EXCERPTED RECORDS:
- - -

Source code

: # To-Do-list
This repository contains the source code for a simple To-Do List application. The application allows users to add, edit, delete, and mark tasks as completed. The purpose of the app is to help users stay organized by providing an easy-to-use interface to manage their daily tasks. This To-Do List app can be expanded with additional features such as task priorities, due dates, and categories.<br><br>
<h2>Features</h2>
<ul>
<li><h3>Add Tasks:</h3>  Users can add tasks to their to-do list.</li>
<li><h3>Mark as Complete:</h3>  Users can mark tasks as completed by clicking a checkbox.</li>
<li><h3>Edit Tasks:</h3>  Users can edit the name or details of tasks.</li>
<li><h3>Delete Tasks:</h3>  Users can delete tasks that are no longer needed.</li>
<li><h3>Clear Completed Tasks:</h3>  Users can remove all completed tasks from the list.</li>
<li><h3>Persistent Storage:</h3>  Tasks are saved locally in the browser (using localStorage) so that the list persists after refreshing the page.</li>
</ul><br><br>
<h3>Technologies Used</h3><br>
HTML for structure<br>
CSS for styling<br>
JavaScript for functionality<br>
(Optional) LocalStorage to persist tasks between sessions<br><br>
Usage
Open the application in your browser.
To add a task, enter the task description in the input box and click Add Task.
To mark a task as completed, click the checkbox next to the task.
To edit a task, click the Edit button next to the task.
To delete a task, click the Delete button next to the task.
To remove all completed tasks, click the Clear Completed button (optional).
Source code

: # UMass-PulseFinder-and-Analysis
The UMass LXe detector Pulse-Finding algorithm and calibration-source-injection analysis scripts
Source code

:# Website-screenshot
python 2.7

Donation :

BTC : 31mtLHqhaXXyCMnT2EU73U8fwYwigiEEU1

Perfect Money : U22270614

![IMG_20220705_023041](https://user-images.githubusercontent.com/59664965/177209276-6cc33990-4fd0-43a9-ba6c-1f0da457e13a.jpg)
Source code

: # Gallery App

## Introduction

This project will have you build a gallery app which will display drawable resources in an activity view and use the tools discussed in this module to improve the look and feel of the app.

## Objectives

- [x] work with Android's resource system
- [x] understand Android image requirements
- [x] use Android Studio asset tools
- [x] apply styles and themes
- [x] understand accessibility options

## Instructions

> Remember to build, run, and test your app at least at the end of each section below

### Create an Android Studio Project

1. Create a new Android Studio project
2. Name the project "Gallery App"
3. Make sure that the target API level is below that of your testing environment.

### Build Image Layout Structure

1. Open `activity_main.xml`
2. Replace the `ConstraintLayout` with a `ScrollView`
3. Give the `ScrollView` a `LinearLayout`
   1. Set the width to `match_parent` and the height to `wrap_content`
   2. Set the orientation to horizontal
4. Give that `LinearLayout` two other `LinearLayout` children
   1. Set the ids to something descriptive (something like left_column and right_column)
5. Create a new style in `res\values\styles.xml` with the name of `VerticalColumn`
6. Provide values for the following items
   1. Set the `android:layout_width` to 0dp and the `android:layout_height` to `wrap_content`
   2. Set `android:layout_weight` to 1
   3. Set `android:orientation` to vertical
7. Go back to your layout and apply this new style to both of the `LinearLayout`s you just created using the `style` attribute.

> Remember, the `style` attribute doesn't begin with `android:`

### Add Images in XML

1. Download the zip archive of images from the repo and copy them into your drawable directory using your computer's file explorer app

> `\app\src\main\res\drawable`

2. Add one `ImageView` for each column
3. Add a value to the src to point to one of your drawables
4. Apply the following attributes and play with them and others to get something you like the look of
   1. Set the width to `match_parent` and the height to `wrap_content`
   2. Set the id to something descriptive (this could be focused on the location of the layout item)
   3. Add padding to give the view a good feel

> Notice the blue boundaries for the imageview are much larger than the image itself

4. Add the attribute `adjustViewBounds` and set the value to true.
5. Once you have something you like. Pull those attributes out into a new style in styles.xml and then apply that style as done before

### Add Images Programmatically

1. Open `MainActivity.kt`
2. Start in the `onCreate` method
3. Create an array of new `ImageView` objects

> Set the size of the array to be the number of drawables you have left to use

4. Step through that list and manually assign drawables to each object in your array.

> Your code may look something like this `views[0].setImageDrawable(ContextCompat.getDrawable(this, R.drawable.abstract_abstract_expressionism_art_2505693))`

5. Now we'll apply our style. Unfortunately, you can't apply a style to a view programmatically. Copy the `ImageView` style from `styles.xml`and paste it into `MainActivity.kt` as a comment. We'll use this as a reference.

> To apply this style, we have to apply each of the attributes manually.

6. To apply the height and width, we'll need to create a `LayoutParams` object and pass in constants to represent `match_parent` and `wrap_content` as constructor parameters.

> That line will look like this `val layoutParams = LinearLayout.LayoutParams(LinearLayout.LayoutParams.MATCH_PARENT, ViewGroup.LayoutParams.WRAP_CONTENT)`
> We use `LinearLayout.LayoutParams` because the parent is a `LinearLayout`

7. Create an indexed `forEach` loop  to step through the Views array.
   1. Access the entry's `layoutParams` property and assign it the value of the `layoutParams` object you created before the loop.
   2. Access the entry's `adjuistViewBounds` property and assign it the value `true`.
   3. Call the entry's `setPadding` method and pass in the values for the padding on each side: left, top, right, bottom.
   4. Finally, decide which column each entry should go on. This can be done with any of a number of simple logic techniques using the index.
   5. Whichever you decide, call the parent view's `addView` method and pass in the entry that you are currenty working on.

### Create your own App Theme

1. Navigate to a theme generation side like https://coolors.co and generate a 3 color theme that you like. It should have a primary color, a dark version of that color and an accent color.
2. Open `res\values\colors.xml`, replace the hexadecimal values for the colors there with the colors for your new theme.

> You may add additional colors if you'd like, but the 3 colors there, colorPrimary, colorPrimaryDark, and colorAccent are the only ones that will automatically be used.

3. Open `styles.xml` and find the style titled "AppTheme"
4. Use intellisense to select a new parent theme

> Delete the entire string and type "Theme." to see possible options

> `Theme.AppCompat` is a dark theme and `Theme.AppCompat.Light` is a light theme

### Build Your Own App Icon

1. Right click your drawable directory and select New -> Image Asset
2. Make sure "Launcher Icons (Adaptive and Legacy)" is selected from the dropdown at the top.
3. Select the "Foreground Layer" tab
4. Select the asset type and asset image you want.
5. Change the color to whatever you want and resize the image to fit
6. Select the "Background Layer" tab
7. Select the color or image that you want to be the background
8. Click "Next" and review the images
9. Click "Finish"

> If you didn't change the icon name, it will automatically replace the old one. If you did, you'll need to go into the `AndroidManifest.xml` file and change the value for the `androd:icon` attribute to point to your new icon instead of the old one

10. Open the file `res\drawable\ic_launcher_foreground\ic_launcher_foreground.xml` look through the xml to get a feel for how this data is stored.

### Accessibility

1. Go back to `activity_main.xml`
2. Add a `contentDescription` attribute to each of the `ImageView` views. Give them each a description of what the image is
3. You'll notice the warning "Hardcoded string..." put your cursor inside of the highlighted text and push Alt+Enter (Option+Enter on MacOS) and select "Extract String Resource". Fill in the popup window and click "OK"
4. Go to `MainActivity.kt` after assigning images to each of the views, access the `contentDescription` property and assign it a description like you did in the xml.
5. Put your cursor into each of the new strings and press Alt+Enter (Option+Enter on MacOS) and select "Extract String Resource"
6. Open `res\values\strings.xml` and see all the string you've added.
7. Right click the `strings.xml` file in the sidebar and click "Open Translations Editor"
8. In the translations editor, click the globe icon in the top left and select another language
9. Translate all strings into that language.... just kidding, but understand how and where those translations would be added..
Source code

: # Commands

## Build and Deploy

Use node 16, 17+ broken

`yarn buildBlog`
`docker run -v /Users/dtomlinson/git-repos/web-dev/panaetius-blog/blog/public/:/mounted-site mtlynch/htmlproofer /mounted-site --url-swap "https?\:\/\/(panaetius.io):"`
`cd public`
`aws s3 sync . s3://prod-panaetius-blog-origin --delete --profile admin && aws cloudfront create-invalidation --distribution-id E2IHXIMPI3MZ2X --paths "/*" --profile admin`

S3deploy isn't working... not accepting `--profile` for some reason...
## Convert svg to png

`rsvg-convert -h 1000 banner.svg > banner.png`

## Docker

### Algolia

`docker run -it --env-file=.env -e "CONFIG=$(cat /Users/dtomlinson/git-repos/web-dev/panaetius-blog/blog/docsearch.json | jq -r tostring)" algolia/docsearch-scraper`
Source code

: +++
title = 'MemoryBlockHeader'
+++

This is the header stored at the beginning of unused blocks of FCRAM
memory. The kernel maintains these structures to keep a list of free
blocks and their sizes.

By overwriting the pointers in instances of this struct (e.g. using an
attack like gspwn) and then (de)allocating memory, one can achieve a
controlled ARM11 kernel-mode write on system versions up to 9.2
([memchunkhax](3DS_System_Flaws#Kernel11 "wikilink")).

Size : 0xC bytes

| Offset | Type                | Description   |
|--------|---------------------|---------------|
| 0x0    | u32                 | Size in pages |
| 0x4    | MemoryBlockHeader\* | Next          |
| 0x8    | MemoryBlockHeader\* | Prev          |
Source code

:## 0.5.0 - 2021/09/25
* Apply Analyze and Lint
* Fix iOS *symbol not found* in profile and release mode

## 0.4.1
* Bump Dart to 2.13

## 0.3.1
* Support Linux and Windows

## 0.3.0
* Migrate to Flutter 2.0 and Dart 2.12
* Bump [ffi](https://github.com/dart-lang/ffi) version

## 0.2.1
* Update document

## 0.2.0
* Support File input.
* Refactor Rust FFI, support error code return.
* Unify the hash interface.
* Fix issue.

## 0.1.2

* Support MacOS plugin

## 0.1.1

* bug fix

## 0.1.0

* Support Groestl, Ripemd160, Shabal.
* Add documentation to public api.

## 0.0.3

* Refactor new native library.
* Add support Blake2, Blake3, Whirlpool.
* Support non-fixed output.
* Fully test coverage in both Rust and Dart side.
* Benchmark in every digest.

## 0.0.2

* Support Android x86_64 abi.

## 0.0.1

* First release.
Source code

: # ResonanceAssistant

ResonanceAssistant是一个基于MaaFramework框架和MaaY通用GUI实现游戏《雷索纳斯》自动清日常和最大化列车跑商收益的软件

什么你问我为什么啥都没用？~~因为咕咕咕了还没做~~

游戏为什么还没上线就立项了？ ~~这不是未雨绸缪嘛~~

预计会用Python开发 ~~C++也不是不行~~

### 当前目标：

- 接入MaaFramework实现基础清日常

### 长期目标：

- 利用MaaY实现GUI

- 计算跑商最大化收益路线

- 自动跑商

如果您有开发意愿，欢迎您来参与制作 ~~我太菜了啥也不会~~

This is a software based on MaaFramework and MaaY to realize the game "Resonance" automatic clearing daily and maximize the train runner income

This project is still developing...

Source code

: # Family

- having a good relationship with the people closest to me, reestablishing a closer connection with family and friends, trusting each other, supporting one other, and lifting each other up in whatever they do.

- - -

YOUR ASSIGNMENT: Take from the material above the lines running from the one with "### Accessibility" through the one with "3. You'll notice", and repeat them exactly, with nothing else.

SOLUTION TO THIS TASK:
### Accessibility

1. Go back to `activity_main.xml`
2. Add a `contentDescription` attribute to each of the `ImageView` views. Give them each a description of what the image is
3. You'll notice the warning "Hardcoded string..." put your cursor inside of the highlighted text and push Alt+Enter (Option+Enter on MacOS) and select "Extract String Resource". Fill in the popup window and click "OK"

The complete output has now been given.